## INPUT MATERIAL
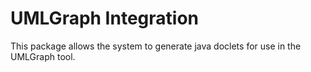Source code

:# UMLGraph Integration

This package allows the system to generate java doclets for use in the UMLGraph tool.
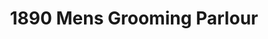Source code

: ---
title: "1890 Mens Grooming Parlour"
url: /grand-rapids/1890-mens-grooming-parlour/
shop: hairdresser
---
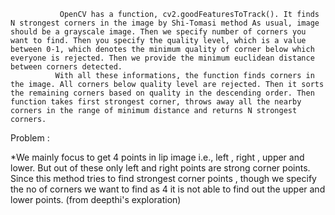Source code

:                OpenCV has a function, cv2.goodFeaturesToTrack(). It finds N strongest corners in the image by Shi-Tomasi method As usual, image should be a grayscale image. Then we specify number of corners you want to find. Then you specify the quality level, which is a value between 0-1, which denotes the minimum quality of corner below which everyone is rejected. Then we provide the minimum euclidean distance between corners detected.
              With all these informations, the function finds corners in the image. All corners below quality level are rejected. Then it sorts the remaining corners based on quality in the descending order. Then function takes first strongest corner, throws away all the nearby corners in the range of minimum distance and returns N strongest corners.

Problem :

*We mainly focus to get 4 points in lip image i.e., left , right , upper and lower. But out of these only left and right points are strong corner points. Since this method tries to find strongest corner points , though we specify the no of corners we want to find as 4 it is not able to find out the upper and lower points. 
(from deepthi's exploration)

## WHAT TO DO
Gather all lines from the listing above in which "UMLGraph" occurs.

## SOLUTION TO THE EXERCISE
:# UMLGraph Integration
This package allows the system to generate java doclets for use in the UMLGraph tool.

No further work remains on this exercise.